> **Task**
Restate word for word the lines below from the one that has "the 4th appendix." through the one that has "question of whether", keeping both and dropping all pictures.

> **Data for review**
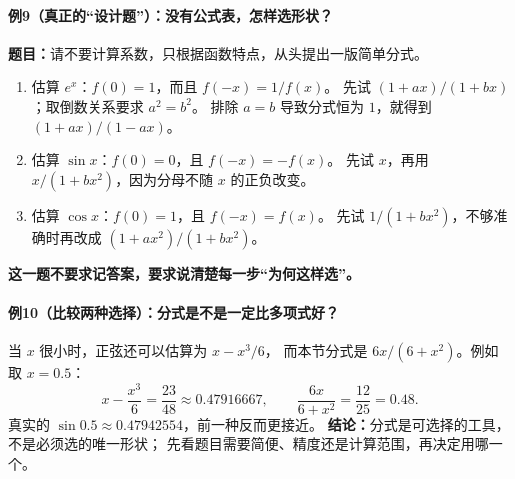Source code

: \begin{examplebox}
\paragraph{例9（真正的“设计题”）：没有公式表，怎样选形状？}
\textbf{题目：}请不要计算系数，只根据函数特点，从头提出一版简单分式。
\begin{enumerate}
\item 估算 $e^x$：$f(0)=1$，而且 $f(-x)=1/f(x)$。
先试 $(1+ax)/(1+bx)$；取倒数关系要求 $a^2=b^2$。
排除 $a=b$ 导致分式恒为 $1$，就得到 $(1+ax)/(1-ax)$。
\item 估算 $\sin x$：$f(0)=0$，且 $f(-x)=-f(x)$。
先试 $x$，再用 $x/(1+bx^2)$，因为分母不随 $x$ 的正负改变。
\item 估算 $\cos x$：$f(0)=1$，且 $f(-x)=f(x)$。
先试 $1/(1+bx^2)$，不够准确时再改成 $(1+ax^2)/(1+bx^2)$。
\end{enumerate}
\textbf{这一题不要求记答案，要求说清楚每一步“为何这样选”。}

\paragraph{例10（比较两种选择）：分式是不是一定比多项式好？}
当 $x$ 很小时，正弦还可以估算为 $x-x^3/6$，
而本节分式是 $6x/(6+x^2)$。例如取 $x=0.5$：
\[
 x-\frac{x^3}{6}=\frac{23}{48}\approx0.47916667,
 \qquad\frac{6x}{6+x^2}=\frac{12}{25}=0.48.
\]
真实的 $\sin0.5\approx0.47942554$，前一种反而更接近。
\textbf{结论：}分式是可选择的工具，不是必须选的唯一形状；
先看题目需要简便、精度还是计算范围，再决定用哪一个。

\end{examplebox}
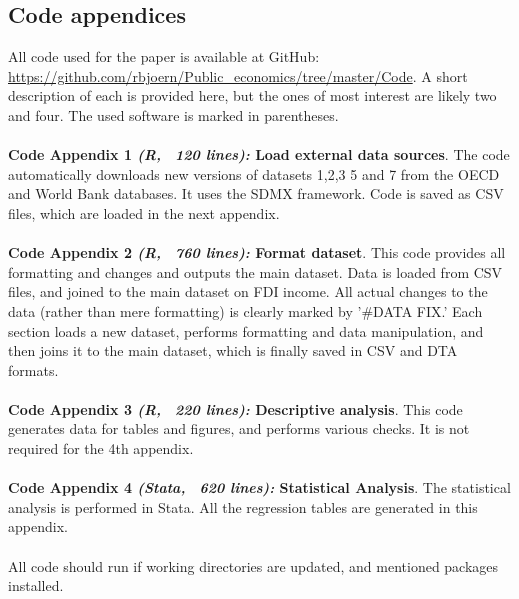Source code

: \documentclass[twoside,a4paper,11pt]{article}
\begin{document}
\subsection{Code appendices}\label{AppCode}
All code used for the paper is available at GitHub:  \url{https://github.com/rbjoern/Public_economics/tree/master/Code}. A short description of each is provided here, but the ones of most interest are likely two and four. The used software is marked in parentheses. 
\\\\
\textbf{Code Appendix 1 \textit{(R, ~120 lines):} Load external data sources}. The code automatically downloads new versions of datasets 1,2,3 5 and 7 from the OECD and World Bank databases. It uses the SDMX framework. Code is saved as CSV files, which are loaded in the next appendix. 
\\\\
\textbf{Code Appendix 2 \textit{(R, ~760 lines):} Format dataset}. This code provides all formatting and changes and outputs the main dataset. Data is loaded from CSV files, and joined to the main dataset on FDI income. All actual changes to the data (rather than mere formatting) is clearly marked by '\#DATA FIX.' Each section loads a new dataset, performs formatting and data manipulation, and then joins it to the main dataset, which is finally saved in CSV and DTA formats. 
\\\\
\textbf{Code Appendix 3 \textit{(R, ~220 lines):} Descriptive analysis}. This code generates data for tables and figures, and performs various checks. It is not required for the 4th appendix.
\\\\
\textbf{Code Appendix 4 \textit{(Stata, ~620 lines):} Statistical Analysis}. The statistical analysis is performed in Stata. All the regression tables are generated in this appendix. 
\\\\ 
All code should run if working directories are updated, and mentioned packages installed. 
\end{document}

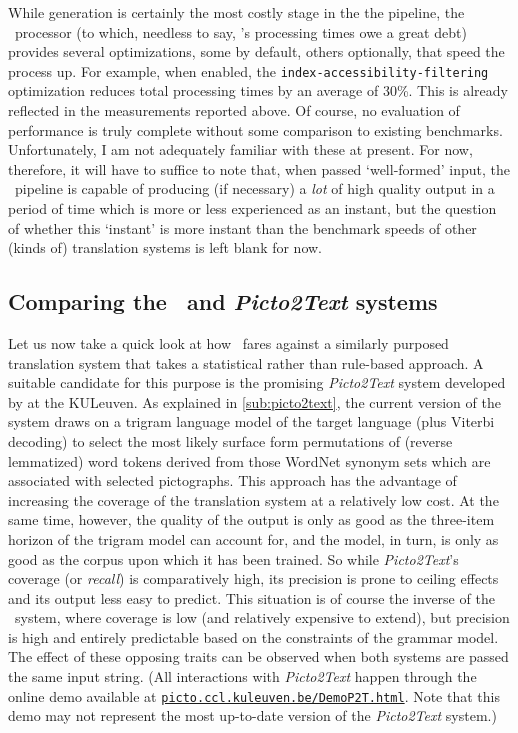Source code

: While generation is certainly the most costly stage in the the pipeline, the
\ace\ processor (to which, needless to say, \depicto's processing times owe a
great debt) provides several optimizations, some by default, others optionally,
that speed the process up. For example, when enabled, the
\texttt{index-accessibility-filtering} optimization reduces total processing
times by an average of 30\%. This is already reflected in the measurements
reported above. Of course, no evaluation of performance is truly complete
without some comparison to existing benchmarks. Unfortunately, I am not
adequately familiar with these at present. For now, therefore, it will have to
suffice to note that, when passed `well-formed' input, the \depicto\ pipeline
is capable of producing (if necessary) a \emph{lot} of high quality output in a
period of time which is more or less experienced as an instant, but the
question of whether this `instant' is more instant than the benchmark speeds of
other (kinds of) translation systems is left blank for now.

\subsection{Comparing the \depicto\ and \emph{Picto2Text} systems}
\label{conc:eval:dep-v-p2t}

Let us now take a quick look at how \depicto\ fares against a similarly
purposed translation system that takes a statistical rather than rule-based
approach. A suitable candidate for this purpose is the promising
\emph{Picto2Text} system developed by \citet{sevens2015natural} at the
KULeuven. As explained in \cref{sub:picto2text}, the current version of the
system draws on a trigram language model of the target language (plus Viterbi
decoding) to select the most likely surface form permutations of (reverse
lemmatized) word tokens derived from those WordNet synonym sets which are
associated with selected pictographs. This approach has the advantage of
increasing the coverage of the translation system at a relatively low cost. At
the same time, however, the quality of the output is only as good as the
three-item horizon of the trigram model can account for, and the model, in
turn, is only as good as the corpus upon which it has been trained. So while
\emph{Picto2Text}'s coverage (or \emph{recall}) is comparatively high, its
precision is prone to ceiling effects and its output less easy to predict. This
situation is of course the inverse of the \depicto\ system, where coverage is
low (and relatively expensive to extend), but precision is high and entirely
predictable based on the constraints of the grammar model. The effect of these
opposing traits can be observed when both systems are passed the same input
string. (All interactions with \emph{Picto2Text} happen through the online demo
available at
\href{http://picto.ccl.kuleuven.be/DemoP2T.html}{\texttt{picto.ccl.kuleuven.be/DemoP2T.html}}.
Note that this demo may not represent the most up-to-date version of the
\emph{Picto2Text} system.)

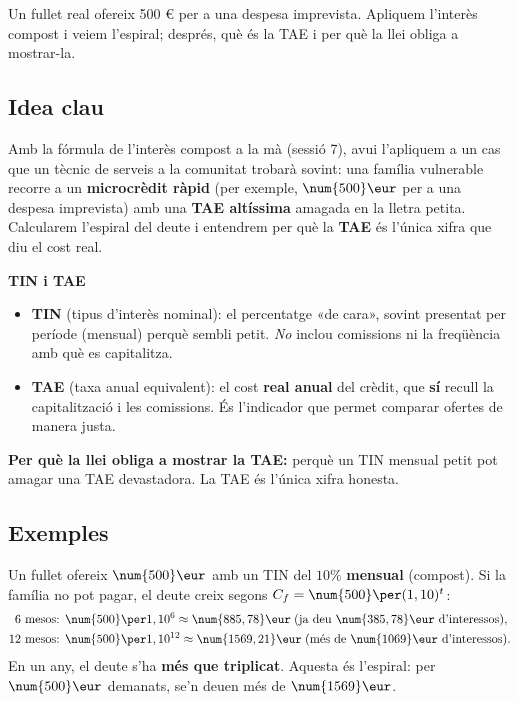 %
{Un fullet real ofereix 500 € per a una despesa imprevista. Apliquem l'interès compost i veiem l'espiral; després, què és la TAE i per què la llei obliga a mostrar-la.}

\subsection{Idea clau}

Amb la fórmula de l'interès compost a la mà (sessió 7), avui l'apliquem a un cas que
un tècnic de serveis a la comunitat trobarà sovint: una família vulnerable recorre a
un \textbf{microcrèdit ràpid} (per exemple, $\num{500}\eur$ per a una despesa
imprevista) amb una \textbf{TAE altíssima} amagada en la lletra petita. Calcularem
l'espiral del deute i entendrem per què la \textbf{TAE} és l'única xifra que diu el
cost real.

\begin{idea}
\textbf{TIN i TAE}
\begin{itemize}[leftmargin=1.4em, itemsep=2pt]
  \item \textbf{TIN} (tipus d'interès nominal): el percentatge «de cara», sovint
        presentat per període (mensual) perquè sembli petit. \emph{No} inclou
        comissions ni la freqüència amb què es capitalitza.
  \item \textbf{TAE} (taxa anual equivalent): el cost \textbf{real anual} del crèdit,
        que \textbf{sí} recull la capitalització i les comissions. És l'indicador que
        permet comparar ofertes de manera justa.
\end{itemize}
\textbf{Per què la llei obliga a mostrar la TAE:} perquè un TIN mensual petit pot
amagar una TAE devastadora. La TAE és l'única xifra honesta.
\end{idea}

\subsection{Exemples}

\begin{exemple}
Un fullet ofereix $\num{500}\eur$ amb un TIN del $10\%$ \textbf{mensual} (compost). Si
la família no pot pagar, el deute creix segons $C_f=\num{500}\per (1,10)^{t}$:
\[
\begin{aligned}
\text{6 mesos: } &\num{500}\per 1,10^{6}\approx\num{885,78}\eur \;(\text{ja deu }\num{385,78}\eur\text{ d'interessos}),\\
\text{12 mesos: } &\num{500}\per 1,10^{12}\approx\num{1569,21}\eur \;(\text{més de }\num{1069}\eur\text{ d'interessos}).
\end{aligned}
\]
En un any, el deute s'ha \textbf{més que triplicat}. Aquesta és l'espiral: per
$\num{500}\eur$ demanats, se'n deuen més de $\num{1569}\eur$.
\end{exemple}

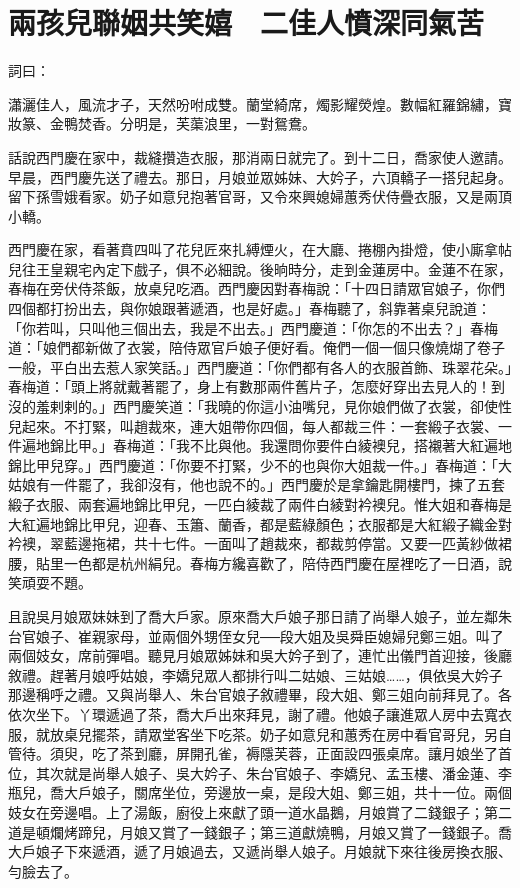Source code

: %

\chapter{兩孩兒聯姻共笑嬉　二佳人憤深同氣苦}

詞曰：

瀟灑佳人，風流才子，天然吩咐成雙。蘭堂綺席，燭影耀熒煌。數幅紅羅錦繡，寶妝篆、金鴨焚香。分明是，芙蕖浪里，一對鴛鴦。

話說西門慶在家中，裁縫攢造衣服，那消兩日就完了。到十二日，喬家使人邀請。早晨，西門慶先送了禮去。那日，月娘並眾姊妹、大妗子，六頂轎子一搭兒起身。留下孫雪娥看家。奶子如意兒抱著官哥，又令來興媳婦蕙秀伏侍疊衣服，又是兩頂小轎。

西門慶在家，看著賁四叫了花兒匠來扎縛煙火，在大廳、捲棚內掛燈，使小廝拿帖兒往王皇親宅內定下戲子，俱不必細說。後晌時分，走到金蓮房中。金蓮不在家，春梅在旁伏侍茶飯，放桌兒吃酒。西門慶因對春梅說：「十四日請眾官娘子，你們四個都打扮出去，與你娘跟著遞酒，也是好處。」春梅聽了，斜靠著桌兒說道： 「你若叫，只叫他三個出去，我是不出去。」西門慶道：「你怎的不出去？」春梅道：「娘們都新做了衣裳，陪侍眾官戶娘子便好看。俺們一個一個只像燒煳了卷子一般，平白出去惹人家笑話。」西門慶道：「你們都有各人的衣服首飾、珠翠花朵。」春梅道：「頭上將就戴著罷了，身上有數那兩件舊片子，怎麼好穿出去見人的！到沒的羞剌剌的。」西門慶笑道：「我曉的你這小油嘴兒，見你娘們做了衣裳，卻使性兒起來。不打緊，叫趙裁來，連大姐帶你四個，每人都裁三件：一套緞子衣裳、一件遍地錦比甲。」春梅道：「我不比與他。我還問你要件白綾襖兒，搭襯著大紅遍地錦比甲兒穿。」西門慶道：「你要不打緊，少不的也與你大姐裁一件。」春梅道：「大姑娘有一件罷了，我卻沒有，他也說不的。」西門慶於是拿鑰匙開樓門，揀了五套緞子衣服、兩套遍地錦比甲兒，一匹白綾裁了兩件白綾對衿襖兒。惟大姐和春梅是大紅遍地錦比甲兒，迎春、玉簫、蘭香，都是藍綠顏色；衣服都是大紅緞子織金對衿襖，翠藍邊拖裙，共十七件。一面叫了趙裁來，都裁剪停當。又要一匹黃紗做裙腰，貼里一色都是杭州絹兒。春梅方纔喜歡了，陪侍西門慶在屋裡吃了一日酒，說笑頑耍不題。

且說吳月娘眾妹妹到了喬大戶家。原來喬大戶娘子那日請了尚舉人娘子，並左鄰朱台官娘子、崔親家母，並兩個外甥侄女兒──段大姐及吳舜臣媳婦兒鄭三姐。叫了兩個妓女，席前彈唱。聽見月娘眾姊妹和吳大妗子到了，連忙出儀門首迎接，後廳敘禮。趕著月娘呼姑娘，李嬌兒眾人都排行叫二姑娘、三姑娘……，俱依吳大妗子那邊稱呼之禮。又與尚舉人、朱台官娘子敘禮畢，段大姐、鄭三姐向前拜見了。各依次坐下。丫環遞過了茶，喬大戶出來拜見，謝了禮。他娘子讓進眾人房中去寬衣服，就放桌兒擺茶，請眾堂客坐下吃茶。奶子如意兒和蕙秀在房中看官哥兒，另自管待。須臾，吃了茶到廳，屏開孔雀，褥隱芙蓉，正面設四張桌席。讓月娘坐了首位，其次就是尚舉人娘子、吳大妗子、朱台官娘子、李嬌兒、孟玉樓、潘金蓮、李瓶兒，喬大戶娘子，關席坐位，旁邊放一桌，是段大姐、鄭三姐，共十一位。兩個妓女在旁邊唱。上了湯飯，廚役上來獻了頭一道水晶鵝，月娘賞了二錢銀子；第二道是頓爛烤蹄兒，月娘又賞了一錢銀子；第三道獻燒鴨，月娘又賞了一錢銀子。喬大戶娘子下來遞酒，遞了月娘過去，又遞尚舉人娘子。月娘就下來往後房換衣服、勻臉去了。


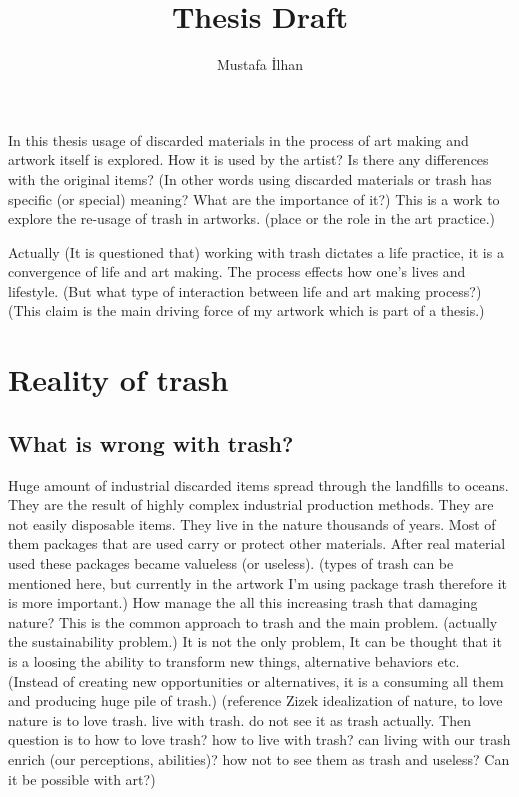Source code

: \documentclass{article}
\title{Thesis Draft}
\author{Mustafa İlhan}
\begin{document}
\maketitle

In this thesis usage of discarded materials in the process of art making and artwork itself is explored. How it is used by the artist? Is there any differences with the original items? (In other words using discarded materials or trash has specific (or special) meaning? What are the importance of it?) This is a work to explore the re-usage of trash in artworks. (place or the role in the art practice.)

Actually (It is questioned that) working with trash dictates a life practice, it is a convergence of life and art making. The process effects how one's lives and lifestyle. (But what type of interaction between life and art making process?) (This claim is the main driving force of my artwork which is part of a thesis.)

\section{Reality of trash}
\subsection{What is wrong with trash?}
Huge amount of industrial discarded items spread through the landfills to oceans. They are the result of highly complex industrial production methods. They are not easily disposable items. They live in the nature thousands of years. Most of them packages that are used carry or protect other materials. After real material used these packages became valueless (or useless). (types of trash can be mentioned here, but currently in the artwork I'm using package trash therefore it is more important.) How manage the all this increasing trash that damaging nature?  This is the common approach to trash and the main problem. (actually the sustainability problem.) It is not the only problem, It can be thought that it is a loosing the ability to transform new things, alternative behaviors etc. (Instead of creating new opportunities or alternatives, it is a consuming all them and producing huge pile of trash.) (reference Zizek idealization of nature, to love nature is to love trash. live with trash. do not see it as trash actually. Then question is to how to love trash? how to live with trash? can living with our trash enrich (our perceptions, abilities)? how not to see them as trash and useless? Can it be possible with art?)
\end{document}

> **Solution for this task**
\textbf{Code Appendix 3 \textit{(R, ~220 lines):} Descriptive analysis}. This code generates data for tables and figures, and performs various checks. It is not required for the 4th appendix.
\\\\
\textbf{Code Appendix 4 \textit{(Stata, ~620 lines):} Statistical Analysis}. The statistical analysis is performed in Stata. All the regression tables are generated in this appendix. 
\\\\ 
All code should run if working directories are updated, and mentioned packages installed. 
\end{document}

Source code

: While generation is certainly the most costly stage in the the pipeline, the
\ace\ processor (to which, needless to say, \depicto's processing times owe a
great debt) provides several optimizations, some by default, others optionally,
that speed the process up. For example, when enabled, the
\texttt{index-accessibility-filtering} optimization reduces total processing
times by an average of 30\%. This is already reflected in the measurements
reported above. Of course, no evaluation of performance is truly complete
without some comparison to existing benchmarks. Unfortunately, I am not
adequately familiar with these at present. For now, therefore, it will have to
suffice to note that, when passed `well-formed' input, the \depicto\ pipeline
is capable of producing (if necessary) a \emph{lot} of high quality output in a
period of time which is more or less experienced as an instant, but the
question of whether this `instant' is more instant than the benchmark speeds of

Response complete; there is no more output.